▸ **Aim of the exercise**: Could you transcribe every record below exactly, leaving out the pictures?

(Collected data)

▬▬▬▬▬▬

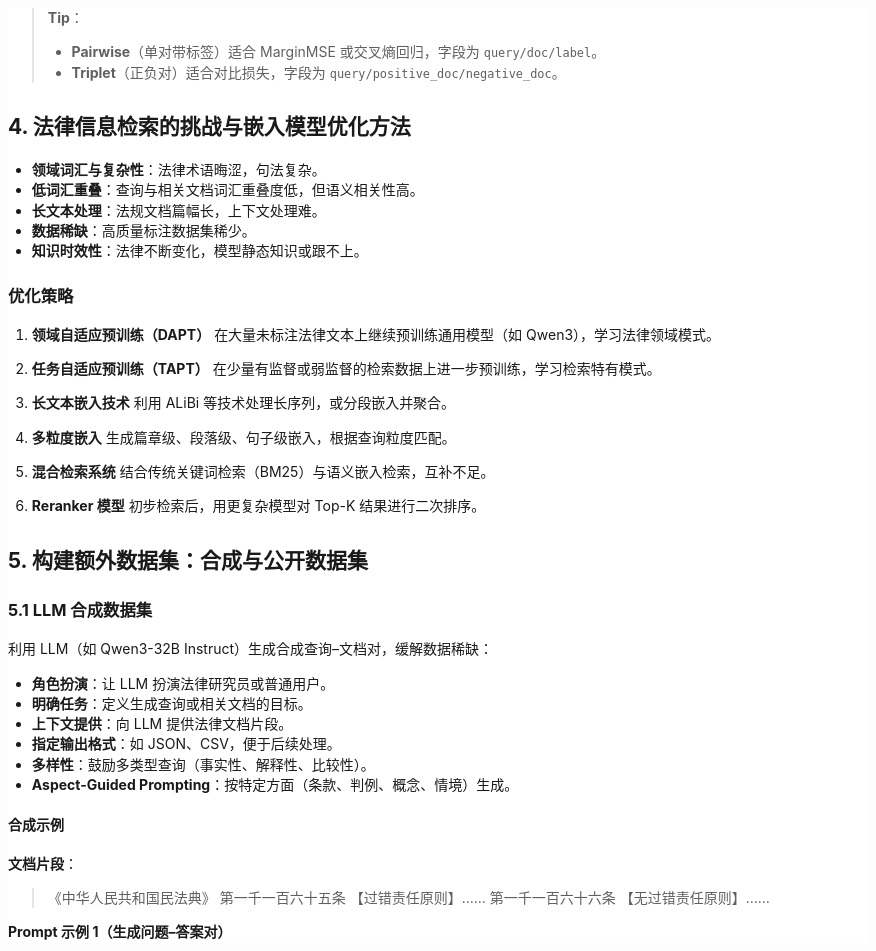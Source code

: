 > **Tip**：
>
> - **Pairwise**（单对带标签）适合 MarginMSE 或交叉熵回归，字段为 `query/doc/label`。
> - **Triplet**（正负对）适合对比损失，字段为 `query/positive_doc/negative_doc`。

## 4. 法律信息检索的挑战与嵌入模型优化方法

- **领域词汇与复杂性**：法律术语晦涩，句法复杂。
- **低词汇重叠**：查询与相关文档词汇重叠度低，但语义相关性高。
- **长文本处理**：法规文档篇幅长，上下文处理难。
- **数据稀缺**：高质量标注数据集稀少。
- **知识时效性**：法律不断变化，模型静态知识或跟不上。

### 优化策略

1. **领域自适应预训练（DAPT）**
   在大量未标注法律文本上继续预训练通用模型（如 Qwen3），学习法律领域模式。

2. **任务自适应预训练（TAPT）**
   在少量有监督或弱监督的检索数据上进一步预训练，学习检索特有模式。

3. **长文本嵌入技术**
   利用 ALiBi 等技术处理长序列，或分段嵌入并聚合。

4. **多粒度嵌入**
   生成篇章级、段落级、句子级嵌入，根据查询粒度匹配。

5. **混合检索系统**
   结合传统关键词检索（BM25）与语义嵌入检索，互补不足。

6. **Reranker 模型**
   初步检索后，用更复杂模型对 Top-K 结果进行二次排序。

## 5. 构建额外数据集：合成与公开数据集

### 5.1 LLM 合成数据集

利用 LLM（如 Qwen3-32B Instruct）生成合成查询–文档对，缓解数据稀缺：

- **角色扮演**：让 LLM 扮演法律研究员或普通用户。
- **明确任务**：定义生成查询或相关文档的目标。
- **上下文提供**：向 LLM 提供法律文档片段。
- **指定输出格式**：如 JSON、CSV，便于后续处理。
- **多样性**：鼓励多类型查询（事实性、解释性、比较性）。
- **Aspect-Guided Prompting**：按特定方面（条款、判例、概念、情境）生成。

#### 合成示例

**文档片段**：

> 《中华人民共和国民法典》
> 第一千一百六十五条 【过错责任原则】……
> 第一千一百六十六条 【无过错责任原则】……

**Prompt 示例 1（生成问题–答案对）**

▬▬▬▬▬▬

▸ **Answer**:
Source code

: > **Tip**：
>
> - **Pairwise**（单对带标签）适合 MarginMSE 或交叉熵回归，字段为 `query/doc/label`。
> - **Triplet**（正负对）适合对比损失，字段为 `query/positive_doc/negative_doc`。

## 4. 法律信息检索的挑战与嵌入模型优化方法

- **领域词汇与复杂性**：法律术语晦涩，句法复杂。
- **低词汇重叠**：查询与相关文档词汇重叠度低，但语义相关性高。
- **长文本处理**：法规文档篇幅长，上下文处理难。
- **数据稀缺**：高质量标注数据集稀少。
- **知识时效性**：法律不断变化，模型静态知识或跟不上。

### 优化策略

1. **领域自适应预训练（DAPT）**
   在大量未标注法律文本上继续预训练通用模型（如 Qwen3），学习法律领域模式。

2. **任务自适应预训练（TAPT）**
   在少量有监督或弱监督的检索数据上进一步预训练，学习检索特有模式。

3. **长文本嵌入技术**
   利用 ALiBi 等技术处理长序列，或分段嵌入并聚合。

4. **多粒度嵌入**
   生成篇章级、段落级、句子级嵌入，根据查询粒度匹配。

5. **混合检索系统**
   结合传统关键词检索（BM25）与语义嵌入检索，互补不足。

6. **Reranker 模型**
   初步检索后，用更复杂模型对 Top-K 结果进行二次排序。

## 5. 构建额外数据集：合成与公开数据集

### 5.1 LLM 合成数据集

利用 LLM（如 Qwen3-32B Instruct）生成合成查询–文档对，缓解数据稀缺：

- **角色扮演**：让 LLM 扮演法律研究员或普通用户。
- **明确任务**：定义生成查询或相关文档的目标。
- **上下文提供**：向 LLM 提供法律文档片段。
- **指定输出格式**：如 JSON、CSV，便于后续处理。
- **多样性**：鼓励多类型查询（事实性、解释性、比较性）。
- **Aspect-Guided Prompting**：按特定方面（条款、判例、概念、情境）生成。

#### 合成示例

**文档片段**：

> 《中华人民共和国民法典》
> 第一千一百六十五条 【过错责任原则】……
> 第一千一百六十六条 【无过错责任原则】……

**Prompt 示例 1（生成问题–答案对）**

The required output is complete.